ビアス作 西川正身訳(岩波文庫)
《内容》
ジャーナリストとして辣腕をふるった時代、ビアス(1843-1914?)は
ニガヨモギと酸をインクの代りに用いると評された。名手の名をほし
いままにした短篇からもその皮肉と酷薄は見てとれる。ここに収める
7篇はいずれも死を前にした人間の演ずる悲喜劇を扱ったものだが、
ビアスにとっては死さえも人間の愚かさを示す一つの材料であるにす
ぎない。
《この一文》
”将軍は落ち着き払って、その顔に見入っていたが、相手の言葉を十分注意して聞いてはいないらしい。目は捕虜の見張りをしているが、心はほかのことに奪われているような様子だ。やがて長い吐息をつくと、恐ろしい悪夢からさめでもしたように、身震いをして、ほとんど聞きとれない声で言った。
「死は恐ろしい」--人殺し商売のこの男が。
--「哲人パーカー・アダスン」より ”
「酷薄」。なるほど、酷薄です。そして意外な結末。かなり皮肉はきいていますが、面白いです。いえ、面白いというよりも、むしろはっとさせられるというべきでしょうか。
特に印象的だったのは、「空とぶ騎手」と「哲人パーカー・アダスン」です。「空とぶ騎手」のほうは、タイトルのとおり、騎手が空をとぶのですが、その描写がすごい。鮮烈で美しい。スロー再生で見ているような詳細さ。物語の結末も「あっ!」というようなものでした。やられた。
「哲人パーカー・アダスン」のほうも、結末は意外です。とてもよくできた物語です。強烈な皮肉には妙に説得力があって、考えさせられました。うーむ、これは。

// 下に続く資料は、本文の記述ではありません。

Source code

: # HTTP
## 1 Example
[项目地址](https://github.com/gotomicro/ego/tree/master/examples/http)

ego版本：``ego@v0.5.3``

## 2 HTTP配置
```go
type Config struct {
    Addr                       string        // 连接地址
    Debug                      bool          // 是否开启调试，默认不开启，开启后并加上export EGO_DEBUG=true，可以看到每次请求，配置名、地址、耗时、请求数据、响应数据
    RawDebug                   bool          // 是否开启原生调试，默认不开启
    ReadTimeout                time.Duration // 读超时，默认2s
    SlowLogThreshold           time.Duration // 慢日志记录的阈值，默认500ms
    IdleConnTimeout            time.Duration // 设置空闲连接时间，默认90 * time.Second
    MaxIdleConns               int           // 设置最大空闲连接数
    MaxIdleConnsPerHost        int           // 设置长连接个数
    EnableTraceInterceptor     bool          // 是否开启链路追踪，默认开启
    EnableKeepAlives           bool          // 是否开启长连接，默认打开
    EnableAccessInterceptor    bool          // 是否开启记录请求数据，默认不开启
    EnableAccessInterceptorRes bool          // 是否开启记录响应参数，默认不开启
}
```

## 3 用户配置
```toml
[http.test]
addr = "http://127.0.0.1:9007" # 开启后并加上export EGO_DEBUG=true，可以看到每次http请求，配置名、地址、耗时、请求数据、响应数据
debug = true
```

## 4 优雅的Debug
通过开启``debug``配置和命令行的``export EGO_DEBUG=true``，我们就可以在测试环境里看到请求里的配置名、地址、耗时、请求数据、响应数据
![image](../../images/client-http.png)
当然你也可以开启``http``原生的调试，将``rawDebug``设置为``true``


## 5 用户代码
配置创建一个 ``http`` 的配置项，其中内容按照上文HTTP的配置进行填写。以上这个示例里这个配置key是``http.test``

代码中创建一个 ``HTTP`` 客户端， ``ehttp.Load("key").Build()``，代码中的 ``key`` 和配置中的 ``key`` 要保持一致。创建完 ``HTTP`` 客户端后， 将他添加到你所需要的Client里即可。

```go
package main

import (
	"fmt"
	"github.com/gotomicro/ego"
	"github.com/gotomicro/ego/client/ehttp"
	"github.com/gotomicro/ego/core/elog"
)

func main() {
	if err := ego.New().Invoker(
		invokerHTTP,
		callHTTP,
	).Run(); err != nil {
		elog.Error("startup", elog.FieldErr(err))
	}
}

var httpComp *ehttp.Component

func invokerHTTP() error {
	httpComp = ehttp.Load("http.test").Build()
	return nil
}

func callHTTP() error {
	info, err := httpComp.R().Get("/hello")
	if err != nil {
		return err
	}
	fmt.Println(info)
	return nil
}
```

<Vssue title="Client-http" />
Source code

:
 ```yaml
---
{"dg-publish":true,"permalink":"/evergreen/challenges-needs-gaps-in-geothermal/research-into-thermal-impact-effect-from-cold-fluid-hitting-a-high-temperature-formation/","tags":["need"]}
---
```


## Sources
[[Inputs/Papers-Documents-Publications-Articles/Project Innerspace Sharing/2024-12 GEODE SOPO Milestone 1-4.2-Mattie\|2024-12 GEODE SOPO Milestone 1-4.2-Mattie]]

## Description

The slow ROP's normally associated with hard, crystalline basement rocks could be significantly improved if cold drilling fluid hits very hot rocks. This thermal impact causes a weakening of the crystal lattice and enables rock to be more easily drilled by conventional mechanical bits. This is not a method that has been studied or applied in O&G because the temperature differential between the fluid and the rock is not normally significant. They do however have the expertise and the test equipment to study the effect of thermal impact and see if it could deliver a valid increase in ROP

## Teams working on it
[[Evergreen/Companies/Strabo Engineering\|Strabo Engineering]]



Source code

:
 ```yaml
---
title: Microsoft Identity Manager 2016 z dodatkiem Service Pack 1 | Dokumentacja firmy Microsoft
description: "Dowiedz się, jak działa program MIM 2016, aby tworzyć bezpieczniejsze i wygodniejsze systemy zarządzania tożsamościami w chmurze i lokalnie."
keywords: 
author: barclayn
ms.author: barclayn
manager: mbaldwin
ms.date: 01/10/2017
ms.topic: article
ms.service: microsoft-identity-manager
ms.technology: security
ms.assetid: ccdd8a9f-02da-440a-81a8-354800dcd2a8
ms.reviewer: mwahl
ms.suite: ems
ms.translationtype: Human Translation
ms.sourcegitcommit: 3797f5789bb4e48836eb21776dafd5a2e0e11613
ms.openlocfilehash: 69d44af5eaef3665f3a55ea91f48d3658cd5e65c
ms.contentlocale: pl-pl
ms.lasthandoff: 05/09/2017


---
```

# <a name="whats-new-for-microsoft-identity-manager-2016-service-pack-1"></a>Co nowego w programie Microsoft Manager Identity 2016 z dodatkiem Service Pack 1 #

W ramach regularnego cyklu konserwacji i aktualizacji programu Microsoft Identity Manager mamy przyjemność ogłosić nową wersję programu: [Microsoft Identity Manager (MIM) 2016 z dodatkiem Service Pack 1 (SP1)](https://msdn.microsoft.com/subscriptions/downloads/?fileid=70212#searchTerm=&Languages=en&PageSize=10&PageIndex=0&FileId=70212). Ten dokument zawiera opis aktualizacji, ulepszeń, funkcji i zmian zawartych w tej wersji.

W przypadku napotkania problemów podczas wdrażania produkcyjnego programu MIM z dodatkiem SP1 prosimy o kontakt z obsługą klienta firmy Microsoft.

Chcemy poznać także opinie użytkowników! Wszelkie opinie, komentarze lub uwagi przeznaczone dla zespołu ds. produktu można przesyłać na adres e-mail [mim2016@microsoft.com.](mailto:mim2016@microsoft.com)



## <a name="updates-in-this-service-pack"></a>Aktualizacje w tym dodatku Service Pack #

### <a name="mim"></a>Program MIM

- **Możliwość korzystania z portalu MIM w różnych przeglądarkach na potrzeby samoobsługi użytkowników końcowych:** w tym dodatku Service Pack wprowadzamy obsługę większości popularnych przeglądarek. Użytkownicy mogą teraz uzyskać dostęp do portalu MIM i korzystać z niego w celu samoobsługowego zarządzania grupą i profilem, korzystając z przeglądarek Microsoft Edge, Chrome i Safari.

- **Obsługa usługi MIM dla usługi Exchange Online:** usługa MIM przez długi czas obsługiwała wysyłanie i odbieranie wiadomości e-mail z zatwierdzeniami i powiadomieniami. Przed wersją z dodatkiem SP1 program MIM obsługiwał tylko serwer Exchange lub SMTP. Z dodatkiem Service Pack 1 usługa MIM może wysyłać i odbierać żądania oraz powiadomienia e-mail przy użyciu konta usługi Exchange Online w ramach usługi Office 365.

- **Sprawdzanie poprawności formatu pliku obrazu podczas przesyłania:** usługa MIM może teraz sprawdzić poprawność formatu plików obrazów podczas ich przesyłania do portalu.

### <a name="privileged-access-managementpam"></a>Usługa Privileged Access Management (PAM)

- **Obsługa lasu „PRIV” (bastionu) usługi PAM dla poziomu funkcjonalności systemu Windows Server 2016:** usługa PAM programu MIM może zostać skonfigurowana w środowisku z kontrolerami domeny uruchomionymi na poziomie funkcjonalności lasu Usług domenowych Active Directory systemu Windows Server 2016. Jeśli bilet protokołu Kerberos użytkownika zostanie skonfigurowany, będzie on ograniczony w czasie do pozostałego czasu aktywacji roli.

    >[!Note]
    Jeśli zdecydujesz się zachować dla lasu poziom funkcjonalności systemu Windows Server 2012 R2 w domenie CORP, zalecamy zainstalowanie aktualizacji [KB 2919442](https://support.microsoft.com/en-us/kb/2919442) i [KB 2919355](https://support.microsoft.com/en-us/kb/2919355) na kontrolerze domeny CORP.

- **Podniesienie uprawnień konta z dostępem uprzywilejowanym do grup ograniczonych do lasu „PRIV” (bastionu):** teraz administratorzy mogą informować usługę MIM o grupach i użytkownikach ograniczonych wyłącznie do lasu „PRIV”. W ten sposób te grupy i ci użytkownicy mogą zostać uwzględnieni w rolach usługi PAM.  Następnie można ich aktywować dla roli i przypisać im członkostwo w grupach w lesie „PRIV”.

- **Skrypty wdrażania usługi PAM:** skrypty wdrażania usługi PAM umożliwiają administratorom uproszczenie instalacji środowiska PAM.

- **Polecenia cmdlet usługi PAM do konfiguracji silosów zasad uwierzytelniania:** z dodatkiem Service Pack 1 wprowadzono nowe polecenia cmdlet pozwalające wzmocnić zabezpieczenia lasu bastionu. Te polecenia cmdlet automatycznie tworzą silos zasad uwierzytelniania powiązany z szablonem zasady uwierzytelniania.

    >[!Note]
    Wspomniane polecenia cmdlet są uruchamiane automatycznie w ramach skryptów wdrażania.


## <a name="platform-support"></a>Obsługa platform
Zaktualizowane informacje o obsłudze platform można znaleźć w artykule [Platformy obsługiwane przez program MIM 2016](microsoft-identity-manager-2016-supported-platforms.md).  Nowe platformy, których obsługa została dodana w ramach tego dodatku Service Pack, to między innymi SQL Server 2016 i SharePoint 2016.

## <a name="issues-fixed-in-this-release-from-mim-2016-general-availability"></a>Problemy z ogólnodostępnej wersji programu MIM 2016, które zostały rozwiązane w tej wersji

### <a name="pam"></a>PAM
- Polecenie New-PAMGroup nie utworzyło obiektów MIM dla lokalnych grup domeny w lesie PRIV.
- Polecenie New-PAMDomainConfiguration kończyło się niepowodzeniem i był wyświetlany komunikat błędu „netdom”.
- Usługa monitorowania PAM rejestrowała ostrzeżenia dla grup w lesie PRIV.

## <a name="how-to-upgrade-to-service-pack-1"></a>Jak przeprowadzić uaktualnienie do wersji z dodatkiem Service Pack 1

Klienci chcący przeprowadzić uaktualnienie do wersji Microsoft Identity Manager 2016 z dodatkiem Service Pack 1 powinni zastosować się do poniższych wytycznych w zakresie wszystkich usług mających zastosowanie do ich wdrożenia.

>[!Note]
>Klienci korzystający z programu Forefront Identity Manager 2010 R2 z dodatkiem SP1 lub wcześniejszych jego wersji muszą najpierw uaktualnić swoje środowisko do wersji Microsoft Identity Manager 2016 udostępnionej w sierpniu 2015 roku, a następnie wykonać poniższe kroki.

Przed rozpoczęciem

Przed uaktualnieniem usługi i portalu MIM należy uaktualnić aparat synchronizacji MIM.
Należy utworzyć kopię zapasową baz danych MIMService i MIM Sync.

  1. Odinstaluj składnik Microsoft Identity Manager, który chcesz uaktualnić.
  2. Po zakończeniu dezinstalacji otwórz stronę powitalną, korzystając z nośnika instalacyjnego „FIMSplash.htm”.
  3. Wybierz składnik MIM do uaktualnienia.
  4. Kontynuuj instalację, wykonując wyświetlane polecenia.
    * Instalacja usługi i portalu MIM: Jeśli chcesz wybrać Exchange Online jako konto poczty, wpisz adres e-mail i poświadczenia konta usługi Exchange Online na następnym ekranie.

どれも短く、死を目前にした人々のほんの一瞬を切り取った物語ですが、短いなかにも人物の精神や状況を大きく展開させているのでかなり読みごたえがありました。たしかにビアスのインクにはニガヨモギが含有されているようです。読後の爽快感などはまったくありませんが、しかし癖になるような鋭さなのでした。